The winter air is warming, the birds are singing and little buds are popping up on the trees. And you know what that means — wedding season has arrived. For many young couples on this campus, getting a degree is only one of the goals they have in attending Huntington University. The other is to get that glorious and oh-so-sought-after “ring by spring.”
Getting engaged as a junior or senior in college has become normalized, but what’s not so common is being engaged as an underclassman.
Freshmen Callie Norris and Brant Shelby have been dating for two and a half years and are engaged to be married in the summer. They began their relationship during their freshman year of high school and after a time of calling each other just friends, decided to formally announce themselves as dating during their junior year.
They initially decided to hold off on getting married until after they graduated, but once they got to Huntington, their relationship started to progress rapidly. After a time of reflection, they said they decided they were ready to get married.

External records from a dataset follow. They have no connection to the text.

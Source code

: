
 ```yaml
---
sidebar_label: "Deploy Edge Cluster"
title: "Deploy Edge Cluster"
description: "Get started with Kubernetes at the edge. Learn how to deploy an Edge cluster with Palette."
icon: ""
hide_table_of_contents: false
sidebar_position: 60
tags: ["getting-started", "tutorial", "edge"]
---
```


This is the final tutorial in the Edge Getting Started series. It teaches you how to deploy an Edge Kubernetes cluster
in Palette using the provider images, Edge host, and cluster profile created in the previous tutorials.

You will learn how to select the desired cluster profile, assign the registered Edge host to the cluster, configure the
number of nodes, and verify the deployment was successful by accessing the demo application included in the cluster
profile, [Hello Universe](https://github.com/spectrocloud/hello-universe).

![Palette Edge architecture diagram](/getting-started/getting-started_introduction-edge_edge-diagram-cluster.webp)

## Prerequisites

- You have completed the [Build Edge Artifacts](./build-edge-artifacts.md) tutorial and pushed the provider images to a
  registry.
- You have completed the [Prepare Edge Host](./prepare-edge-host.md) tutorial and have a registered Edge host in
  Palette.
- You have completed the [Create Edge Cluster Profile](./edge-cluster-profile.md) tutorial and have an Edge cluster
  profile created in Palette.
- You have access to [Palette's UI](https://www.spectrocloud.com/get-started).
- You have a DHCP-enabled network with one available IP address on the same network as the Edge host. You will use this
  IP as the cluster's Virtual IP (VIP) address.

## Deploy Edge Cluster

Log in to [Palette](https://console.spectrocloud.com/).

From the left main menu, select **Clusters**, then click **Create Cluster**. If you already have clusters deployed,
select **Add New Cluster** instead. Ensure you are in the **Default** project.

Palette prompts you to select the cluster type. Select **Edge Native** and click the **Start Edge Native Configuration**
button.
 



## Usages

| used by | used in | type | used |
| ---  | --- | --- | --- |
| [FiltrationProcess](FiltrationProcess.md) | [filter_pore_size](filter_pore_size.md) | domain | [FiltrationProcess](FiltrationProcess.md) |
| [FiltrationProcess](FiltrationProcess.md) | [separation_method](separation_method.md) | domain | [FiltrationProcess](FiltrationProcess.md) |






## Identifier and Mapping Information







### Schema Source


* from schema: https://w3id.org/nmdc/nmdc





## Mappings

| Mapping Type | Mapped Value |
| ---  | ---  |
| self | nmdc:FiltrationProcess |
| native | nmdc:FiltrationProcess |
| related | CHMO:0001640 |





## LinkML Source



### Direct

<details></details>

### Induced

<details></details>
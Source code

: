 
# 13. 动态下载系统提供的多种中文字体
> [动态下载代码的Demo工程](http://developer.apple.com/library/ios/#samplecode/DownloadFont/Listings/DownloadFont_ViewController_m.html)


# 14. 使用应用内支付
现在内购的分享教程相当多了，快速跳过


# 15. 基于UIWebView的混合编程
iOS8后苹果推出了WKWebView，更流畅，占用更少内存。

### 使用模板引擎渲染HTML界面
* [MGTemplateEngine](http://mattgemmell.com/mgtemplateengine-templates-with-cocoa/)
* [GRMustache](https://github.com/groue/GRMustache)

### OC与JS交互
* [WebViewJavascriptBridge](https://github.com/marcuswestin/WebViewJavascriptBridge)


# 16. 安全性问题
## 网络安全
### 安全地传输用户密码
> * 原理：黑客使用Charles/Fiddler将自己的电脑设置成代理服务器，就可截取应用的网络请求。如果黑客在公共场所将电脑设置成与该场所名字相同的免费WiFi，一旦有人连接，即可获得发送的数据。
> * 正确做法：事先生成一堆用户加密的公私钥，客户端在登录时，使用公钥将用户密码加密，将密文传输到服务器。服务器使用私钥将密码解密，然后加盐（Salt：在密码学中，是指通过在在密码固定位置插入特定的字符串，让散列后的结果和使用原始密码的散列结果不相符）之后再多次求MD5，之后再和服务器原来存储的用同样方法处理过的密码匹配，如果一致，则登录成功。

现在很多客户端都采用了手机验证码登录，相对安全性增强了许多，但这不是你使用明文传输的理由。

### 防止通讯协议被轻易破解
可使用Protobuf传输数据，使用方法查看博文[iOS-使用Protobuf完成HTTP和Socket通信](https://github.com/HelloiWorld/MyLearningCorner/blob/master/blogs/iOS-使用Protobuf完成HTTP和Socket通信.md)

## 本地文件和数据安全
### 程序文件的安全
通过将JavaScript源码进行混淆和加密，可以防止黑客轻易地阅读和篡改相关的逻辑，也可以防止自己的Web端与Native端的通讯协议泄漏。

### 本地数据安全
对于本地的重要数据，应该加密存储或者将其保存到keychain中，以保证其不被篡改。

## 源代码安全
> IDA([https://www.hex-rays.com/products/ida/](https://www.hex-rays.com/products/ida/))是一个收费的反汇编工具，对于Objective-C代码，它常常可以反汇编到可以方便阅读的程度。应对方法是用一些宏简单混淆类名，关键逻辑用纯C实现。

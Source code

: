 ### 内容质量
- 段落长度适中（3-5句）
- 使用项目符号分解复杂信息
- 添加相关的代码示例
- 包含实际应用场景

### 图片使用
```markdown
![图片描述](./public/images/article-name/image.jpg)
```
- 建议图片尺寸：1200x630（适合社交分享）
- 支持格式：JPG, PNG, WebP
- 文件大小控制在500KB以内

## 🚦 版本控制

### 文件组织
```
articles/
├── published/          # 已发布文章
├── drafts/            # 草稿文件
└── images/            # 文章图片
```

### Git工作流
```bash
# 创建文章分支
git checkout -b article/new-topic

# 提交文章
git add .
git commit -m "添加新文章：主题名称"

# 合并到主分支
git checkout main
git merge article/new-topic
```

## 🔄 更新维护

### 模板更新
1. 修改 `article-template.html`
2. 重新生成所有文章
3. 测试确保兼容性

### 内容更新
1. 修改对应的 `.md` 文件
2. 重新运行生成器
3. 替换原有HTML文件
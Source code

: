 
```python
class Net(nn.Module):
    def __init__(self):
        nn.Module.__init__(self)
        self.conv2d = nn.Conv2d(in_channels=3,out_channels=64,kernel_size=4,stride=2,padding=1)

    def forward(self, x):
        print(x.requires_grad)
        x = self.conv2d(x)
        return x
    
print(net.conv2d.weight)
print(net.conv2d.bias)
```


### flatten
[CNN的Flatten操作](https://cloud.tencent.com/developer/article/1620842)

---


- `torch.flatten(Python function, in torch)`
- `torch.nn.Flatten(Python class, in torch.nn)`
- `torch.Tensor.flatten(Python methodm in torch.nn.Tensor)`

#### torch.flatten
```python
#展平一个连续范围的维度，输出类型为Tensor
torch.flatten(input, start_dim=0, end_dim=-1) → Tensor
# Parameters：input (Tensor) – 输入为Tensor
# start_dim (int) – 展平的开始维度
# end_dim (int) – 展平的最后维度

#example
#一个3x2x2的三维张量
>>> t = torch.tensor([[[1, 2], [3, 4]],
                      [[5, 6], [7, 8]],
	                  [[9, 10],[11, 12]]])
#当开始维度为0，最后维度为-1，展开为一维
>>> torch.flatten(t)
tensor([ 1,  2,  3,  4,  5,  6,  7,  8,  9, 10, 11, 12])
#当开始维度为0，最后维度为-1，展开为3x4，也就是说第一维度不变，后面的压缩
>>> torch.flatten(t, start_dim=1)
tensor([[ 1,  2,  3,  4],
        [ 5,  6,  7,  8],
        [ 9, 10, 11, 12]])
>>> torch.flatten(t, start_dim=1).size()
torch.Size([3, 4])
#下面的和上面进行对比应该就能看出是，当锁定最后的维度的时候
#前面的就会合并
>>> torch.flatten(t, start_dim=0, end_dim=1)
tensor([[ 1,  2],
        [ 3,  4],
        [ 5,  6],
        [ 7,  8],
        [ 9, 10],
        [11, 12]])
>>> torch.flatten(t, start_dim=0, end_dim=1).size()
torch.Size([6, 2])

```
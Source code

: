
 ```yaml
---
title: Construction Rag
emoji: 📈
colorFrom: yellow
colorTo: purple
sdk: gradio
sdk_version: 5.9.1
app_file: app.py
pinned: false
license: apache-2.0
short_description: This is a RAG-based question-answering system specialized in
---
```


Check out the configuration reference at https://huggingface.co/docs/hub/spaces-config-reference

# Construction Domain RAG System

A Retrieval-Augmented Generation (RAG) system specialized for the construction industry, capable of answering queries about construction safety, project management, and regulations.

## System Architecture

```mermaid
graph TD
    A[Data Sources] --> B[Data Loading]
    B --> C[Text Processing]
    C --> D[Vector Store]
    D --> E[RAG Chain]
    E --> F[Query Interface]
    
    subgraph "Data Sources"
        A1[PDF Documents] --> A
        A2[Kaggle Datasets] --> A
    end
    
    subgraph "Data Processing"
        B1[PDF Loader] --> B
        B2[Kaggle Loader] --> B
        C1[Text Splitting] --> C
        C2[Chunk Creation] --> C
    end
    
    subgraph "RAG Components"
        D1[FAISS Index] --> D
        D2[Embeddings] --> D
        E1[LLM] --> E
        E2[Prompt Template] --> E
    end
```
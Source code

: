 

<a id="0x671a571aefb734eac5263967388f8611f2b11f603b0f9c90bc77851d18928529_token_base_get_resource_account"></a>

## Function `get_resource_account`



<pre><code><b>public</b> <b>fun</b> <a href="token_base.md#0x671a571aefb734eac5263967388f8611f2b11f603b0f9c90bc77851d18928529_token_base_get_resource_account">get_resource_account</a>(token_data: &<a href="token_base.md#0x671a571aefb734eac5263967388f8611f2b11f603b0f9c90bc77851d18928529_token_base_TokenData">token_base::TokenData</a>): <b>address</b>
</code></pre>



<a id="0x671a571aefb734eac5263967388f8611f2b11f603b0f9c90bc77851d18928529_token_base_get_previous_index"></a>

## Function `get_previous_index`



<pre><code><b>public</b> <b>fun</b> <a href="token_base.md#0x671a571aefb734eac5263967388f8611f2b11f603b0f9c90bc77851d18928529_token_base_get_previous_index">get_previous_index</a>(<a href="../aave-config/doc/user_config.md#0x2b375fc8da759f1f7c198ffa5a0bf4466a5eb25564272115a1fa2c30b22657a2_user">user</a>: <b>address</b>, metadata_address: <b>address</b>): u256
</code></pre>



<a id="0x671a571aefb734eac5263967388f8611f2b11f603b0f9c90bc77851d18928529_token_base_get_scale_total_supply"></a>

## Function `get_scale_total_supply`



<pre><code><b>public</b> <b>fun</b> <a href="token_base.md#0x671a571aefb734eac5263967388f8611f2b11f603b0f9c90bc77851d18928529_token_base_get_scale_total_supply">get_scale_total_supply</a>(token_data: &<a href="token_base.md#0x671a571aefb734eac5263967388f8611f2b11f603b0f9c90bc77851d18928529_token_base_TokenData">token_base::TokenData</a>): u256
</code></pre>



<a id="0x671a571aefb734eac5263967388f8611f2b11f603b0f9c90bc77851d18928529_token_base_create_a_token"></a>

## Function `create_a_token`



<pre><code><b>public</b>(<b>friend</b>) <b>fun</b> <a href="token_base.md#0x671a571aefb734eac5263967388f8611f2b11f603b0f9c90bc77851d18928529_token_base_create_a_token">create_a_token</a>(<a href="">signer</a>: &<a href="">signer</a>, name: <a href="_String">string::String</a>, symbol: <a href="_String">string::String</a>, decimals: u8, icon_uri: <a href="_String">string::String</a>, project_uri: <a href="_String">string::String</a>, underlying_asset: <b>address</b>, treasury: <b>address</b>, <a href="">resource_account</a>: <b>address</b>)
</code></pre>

“We felt like our relationship was close enough that we were ready to take our relationship to the next level, even though we are considered young for most people,” Shelby said.
Shelby noted that, though people’s responses to their engagement have generally been good, there have been frequent jokes made about their age.
“It is surprisingly mostly people our age who think it’s weird,” Norris said. “We have had a lot of people on campus tell us that it is weird that we were engaged before them, since they are older than us, but … we have been together for two and a half years, so why is it weird?”
Another couple on campus, sophomores Jesse Dore and Alex Mastrian, are also engaged to be married in the summer, though their story is much different.
Mastrian and Dore met their freshman year in a digital drawing and painting class their first semester and started dating soon after. According to Mastrian, they both had the goal of a serious relationship from the start.
“Going into it, both of us never had the sense in our minds of casual dating,” Mastrain said, “so when we were going into the relationship, we knew we were wanting to shoot for the big-time.”
Through their time as a couple, they said they have learned and grown a lot and now feel that they are ready to take the next step and get married.
“We have gotten to that point where we are stronger together than we are separated,” Dore said.
When it comes to deciding what age is appropriate to get married, there are many mixed reviews. Mary Ruthi, professor of sociology, said she thinks maturity is more of a factor than age, though there is a correlation between the two. She also warns that getting married too soon may lead to some other issues later on.
“I think sometimes, when people get married too young, they don’t really quite know who they are and they don’t really quite know what they want in a partner,” Ruthi said. “Sometimes they end up marrying somebody who, five years later, doesn’t seem like such a good fit.”
However, she suggests that it all depends on how well you know the other person.
“If you haven’t dated someone for at least a year, I would say you probably don’t know them well enough to get married,” Ruthi said.
Tanner Babb, assistant professor of psychology, agrees with Ruthi, though he also sees some potential benefit in marrying at this stage in life.
“If you’re doing it well and you’re approaching marriage in a very healthy way, it allows you to have several years to go through some difficult challenges in college,” Babb said. “Instead of just starting a relationship, you have already worked through a lot of the stuff.”
Babb suggests any couple considering marriage should go to pre-marriage counseling. This can be pivotal in determining if they are truly ready for the commitment of marriage.
“Go through a good pre-marriage course where you talk about money, intimacy, family, sexuality. If you go through a good pre-marriage course and the pre-marriage counsellor says … you guys are ready, then you’ve got somebody’s blessing and you’re doing the right things.”
Pre-marital counseling is offered in Huntington through Lifespring Counseling Center and Grace and Truth Counseling Services, as well as several churches who offer full courses devoted to engaged couples.
When it comes down to it, however, determining if a couple is fit for marriage is a highly-personal thing and cannot be summed up in a universal rule of age or maturity.
“If you feel like you’re ready, you’re ready,” Shelby said. “But don’t do it just because it sounds fun. It is a big responsibility and there are a lot of things that come with it besides having a ring and saying you’re engaged.”